*What needs to be done*: Repeat exactly, and only, the lines below starting at the line that contains "where $\langle \cdot" and ending at the line that contains "Motion-based Viscosity Sensing", inclusive of both.
-- Given entries follows --
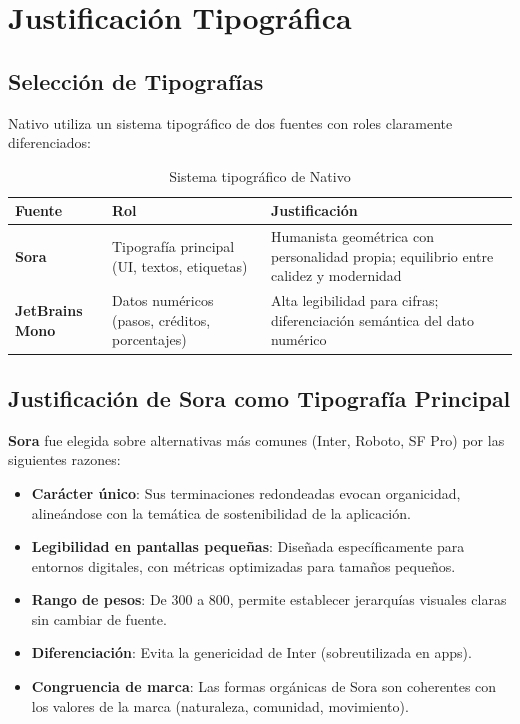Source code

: \documentclass[12pt, a4paper]{article}
\begin{document}
\newpage
\section{Justificación Tipográfica}

\subsection{Selección de Tipografías}

Nativo utiliza un sistema tipográfico de dos fuentes con roles claramente diferenciados:

\begin{table}[H]
\centering
\caption{Sistema tipográfico de Nativo}
\begin{tabularx}{\textwidth}{>{\bfseries}l X X}
\toprule
\textbf{Fuente} & \textbf{Rol} & \textbf{Justificación} \\
\midrule
\textbf{Sora} & Tipografía principal (UI, textos, etiquetas) & Humanista geométrica con personalidad propia; equilibrio entre calidez y modernidad \\
\addlinespace
\textbf{JetBrains Mono} & Datos numéricos (pasos, créditos, porcentajes) & Alta legibilidad para cifras; diferenciación semántica del dato numérico \\
\bottomrule
\end{tabularx}
\end{table}

\subsection{Justificación de Sora como Tipografía Principal}

\begin{justificacionbox}
\textbf{Sora} fue elegida sobre alternativas más comunes (Inter, Roboto, SF Pro) por las siguientes razones:

\begin{itemize}
  \item \textbf{Carácter único}: Sus terminaciones redondeadas evocan organicidad, alineándose con la temática de sostenibilidad de la aplicación.
  \item \textbf{Legibilidad en pantallas pequeñas}: Diseñada específicamente para entornos digitales, con métricas optimizadas para tamaños pequeños.
  \item \textbf{Rango de pesos}: De 300 a 800, permite establecer jerarquías visuales claras sin cambiar de fuente.
  \item \textbf{Diferenciación}: Evita la genericidad de Inter (sobreutilizada en apps).
  \item \textbf{Congruencia de marca}: Las formas orgánicas de Sora son coherentes con los valores de la marca (naturaleza, comunidad, movimiento).
\end{itemize}
\end{justificacionbox}
\end{document}
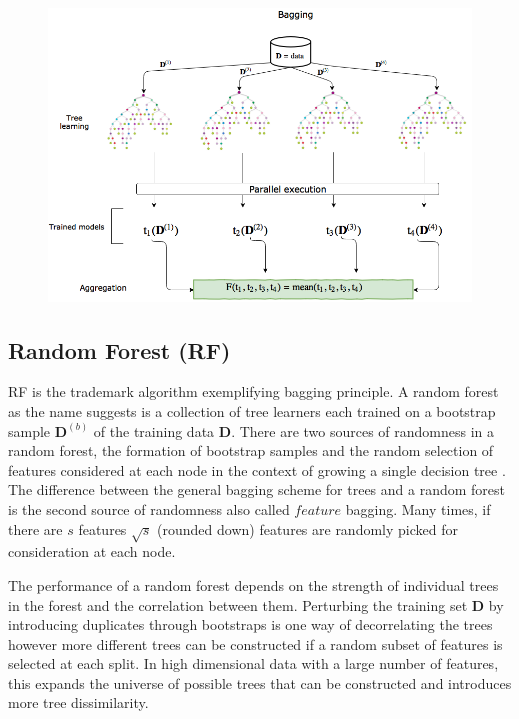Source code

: \begin{figure}
\centering
\includegraphics[width=\textwidth]{images/baggingflow.png}
\label{bagging}
\end{figure}

\subsection{Random Forest (RF)}

\gls{RF} is the trademark algorithm exemplifying bagging principle. A random forest as the name suggests is a collection of tree learners each trained on a bootstrap sample $\mathbf{D}^{(b)}$ of the training data $\mathbf{D}$. There are two sources of randomness in a random forest, the formation of bootstrap samples and the random selection of features considered at each node in the context of growing a single decision tree \cite{subspace}. The difference between the general bagging scheme for trees and a random forest is the second source of randomness also called $feature$ bagging. Many times, if there are $s$ features $\sqrt{s}$ (rounded down) features are randomly picked for consideration at each node.

The performance of a random forest depends on the strength of individual trees in the forest and the correlation between them. Perturbing the training set $\mathbf{D}$ by introducing duplicates through bootstraps is one way of decorrelating the trees however more different trees can be constructed if a random subset of features is selected at each split. In high dimensional data with a large number of features, this expands the universe of possible trees that can be constructed and introduces more tree dissimilarity.

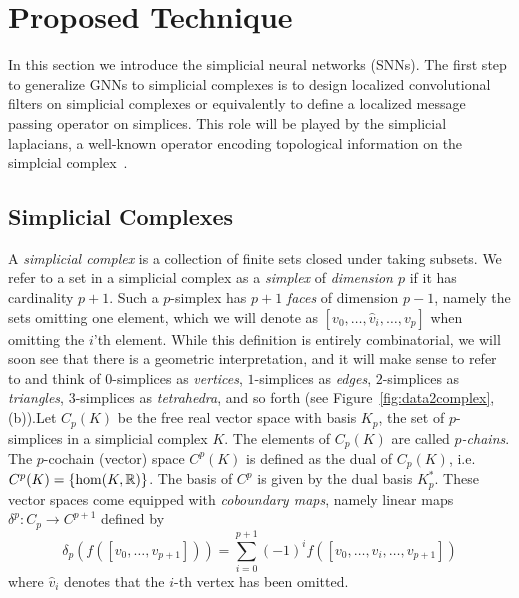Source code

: \section{Proposed Technique}
In this section we introduce the simplicial neural networks (SNNs). The first step to generalize GNNs to simplicial complexes is to design localized convolutional filters on simplicial complexes or equivalently to define a localized message passing operator on simplices. This role will be played by the simplicial laplacians, a well-known operator encoding topological information on the simplcial complex~\cite{eckmann1944}. 

\subsection{Simplicial  Complexes}
A \emph{simplicial complex} is a collection of finite sets closed under taking subsets. We refer to a set in a simplicial complex as a \emph{simplex} of \emph{dimension $p$} if it has cardinality $p+1$. Such a $p$-simplex has $p+1$ \emph{faces} of dimension $p-1$, namely the sets omitting one element, which we will denote as $[v_0,\dotsc,\hat{v}_i,\dotsc, v_p]$ when omitting the $i$'th element. While this definition is entirely combinatorial, we will soon see that there is a geometric interpretation, and it will make sense to refer to and think of $0$-simplices as \emph{vertices}, $1$-simplices as \emph{edges}, $2$-simplices as \emph{triangles}, $3$-simplices as \emph{tetrahedra}, and so forth (see Figure~\ref{fig:data2complex}, (b)).Let $C_p(K)$ be the free real vector space with basis $K_p$, the set of $p$-simplices in 
a simplicial complex $K$. The elements of $C_p(K)$ are called \emph{$p$-chains}. The 
$p$-cochain (vector) space $C^p(K)$ is defined as the dual of $C_p(K)$, i.e. $C^p(K)=\{\hom(K,\mathbb{R})\}$. The basis of $C^p$ is given by the dual basis $K_p^*$. These vector spaces come equipped with \emph{coboundary maps}, namely linear maps $\delta^p:C_p\to C^{p+1}$ defined by
\begin{equation*}
\delta_p(f([v_0,\dotsc,v_{p+1}])) = \sum_{i=0}^{p+1} (-1)^i f([v_0,\dotsc,\hat{v}_i,\dotsc,v_{p+1}])
\end{equation*}
where $\hat{v}_i$ denotes that the $i$-th vertex has been omitted. 
  
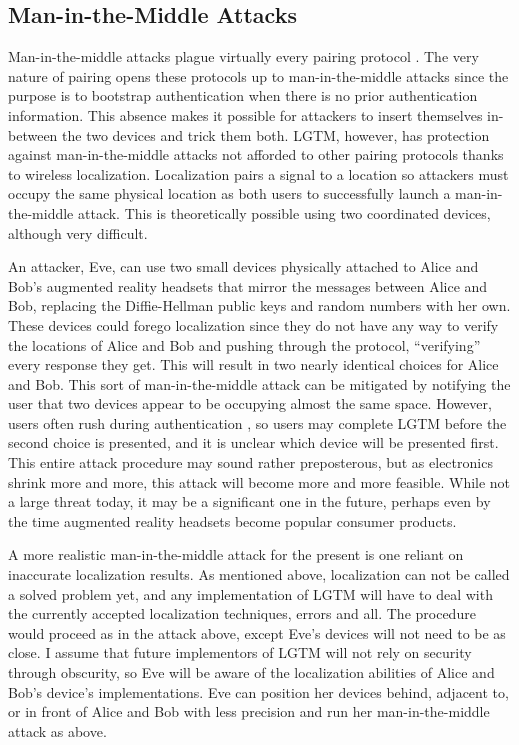 \documentclass[12pt]{report}
\begin{document}
\subsection{Man-in-the-Middle Attacks}
Man-in-the-middle attacks plague virtually every pairing protocol \cite{ConferenceCompStudySecurePairingKumar2009}. The very nature of pairing opens these protocols up to man-in-the-middle attacks since the purpose is to bootstrap authentication when there is no prior authentication information. This absence makes it possible for attackers to insert themselves in-between the two devices and trick them both. LGTM, however, has protection against man-in-the-middle attacks not afforded to other pairing protocols thanks to wireless localization. Localization pairs a signal to a location so attackers must occupy the same physical location as both users to successfully launch a man-in-the-middle attack. This is theoretically possible using two coordinated devices, although very difficult. \par

An attacker, Eve, can use two small devices physically attached to Alice and Bob's augmented reality headsets that mirror the messages between Alice and Bob, replacing the Diffie-Hellman public keys and random numbers with her own. These devices could forego localization since they do not have any way to verify the locations of Alice and Bob and pushing through the protocol, ``verifying'' every response they get. This will result in two nearly identical choices for Alice and Bob. This sort of man-in-the-middle attack can be mitigated by notifying the user that two devices appear to be occupying almost the same space. However, users often rush during authentication \cite{PairingInterfaceConstrainedRushingSaxena2009}, so users may complete LGTM before the second choice is presented, and it is unclear which device will be presented first. This entire attack procedure may sound rather preposterous, but as electronics shrink more and more, this attack will become more and more feasible. While not a large threat today, it may be a significant one in the future, perhaps even by the time augmented reality headsets become popular consumer products. \par

A more realistic man-in-the-middle attack for the present is one reliant on inaccurate localization results. As mentioned above, localization can not be called a solved problem yet, and any implementation of LGTM will have to deal with the currently accepted localization techniques, errors and all. The procedure would proceed as in the attack above, except Eve's devices will not need to be as close. I assume that future implementors of LGTM will not rely on security through obscurity, so Eve will be aware of the localization abilities of Alice and Bob's device's implementations. Eve can position her devices behind, adjacent to, or in front of Alice and Bob with less precision and run her man-in-the-middle attack as above. \par
\end{document}
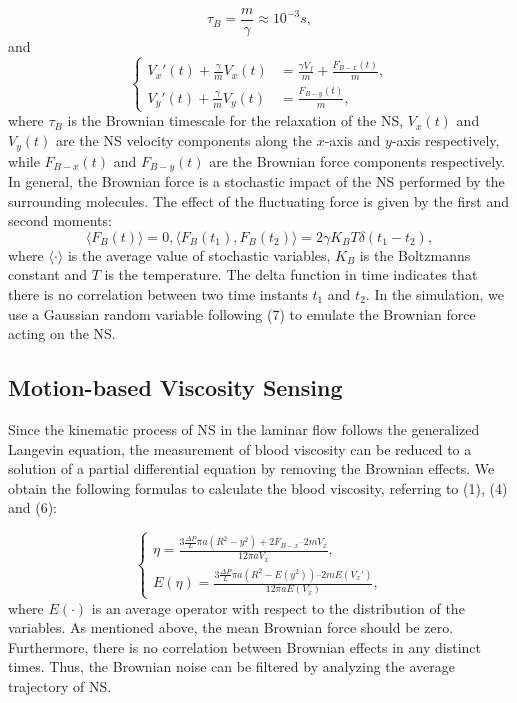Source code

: \documentclass[conference]{IEEEtran}
\begin{document}
\begin{equation}
\label{eq3}
 \tau_B = {\frac{m}{\gamma}} \approx 10^{-3} s,
\end{equation}
and
\begin{equation}
\label{eq4}
\left\{
\begin{aligned}
  V_x'(t) + {\frac{\gamma}{m}} V_x(t) &= 
	{\frac{\gamma V_f}{m}} + {\frac{ F_{B-x} (t) }{m}},
  \\
  V_y'(t) + {\frac{\gamma}{m}} V_y(t) &= 
	 {\frac{ F_{B-y} (t) }{m}},
\end {aligned}
\right.
\end{equation}
where $\tau_B$ is the Brownian timescale for the relaxation of the NS, $ V_x(t)$ and $ V_y(t)$ are the NS velocity components along the $x$-axis and $y$-axis respectively, while $F_{B-x}(t)$ and $F_{B-y}(t)$ are the Brownian force components respectively. In general, the Brownian force is a stochastic impact of the NS performed by the surrounding molecules. The effect of the fluctuating force is given by the first and second moments:
\begin{equation}
\label{eq5}
\langle F_{B}(t) \rangle=0  ,  \langle F_{B}(t_1) , F_{B}(t_2) \rangle = 2 \gamma K_B T \delta (t_1-t_2),
\end{equation}
where $\langle \cdot \rangle$ is the average value of stochastic variables, $K_B$ is the Boltzmanns constant and $T$ is the temperature. The delta function in time indicates that there is no correlation between two time instants $t_1$ and $t_2$. In the simulation, we use a Gaussian random variable following (7) to emulate the Brownian force acting on the NS.

\subsection { Motion-based Viscosity Sensing }

Since the kinematic process of NS in the laminar flow follows the generalized Langevin equation, the measurement of blood viscosity can be reduced to a solution of a partial differential equation by removing the Brownian effects. We obtain the following formulas to calculate the blood viscosity, referring to (1), (4) and (6):

\begin{equation}
\label{eq6}
\left\{
\begin{aligned}
  \eta=
{
\frac{3 {\frac{\Delta P}{L}} \pi a (R^{2}-y^{2}) + 2 F_{B-x} – 2 m V_x }
{12 \pi a V_x}
},
  \\
  E(\eta)=
{
\frac{3 {\frac{\Delta P}{L}} \pi a (R^{2}-E(y^{2}))  – 2 m E(V_x') }
{12 \pi a E(V_x)}
},
\end {aligned}
\right.
\end{equation}
where $E(\cdot)$ is an average operator with respect to the distribution of the variables. As mentioned above, the mean Brownian force should be zero. Furthermore, there is no correlation between Brownian effects in any distinct times. Thus, the Brownian noise can be filtered by analyzing the average trajectory of NS.
\end{document}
-- Given entries concluded --
*Output*:
where $\langle \cdot \rangle$ is the average value of stochastic variables, $K_B$ is the Boltzmanns constant and $T$ is the temperature. The delta function in time indicates that there is no correlation between two time instants $t_1$ and $t_2$. In the simulation, we use a Gaussian random variable following (7) to emulate the Brownian force acting on the NS.

\subsection { Motion-based Viscosity Sensing }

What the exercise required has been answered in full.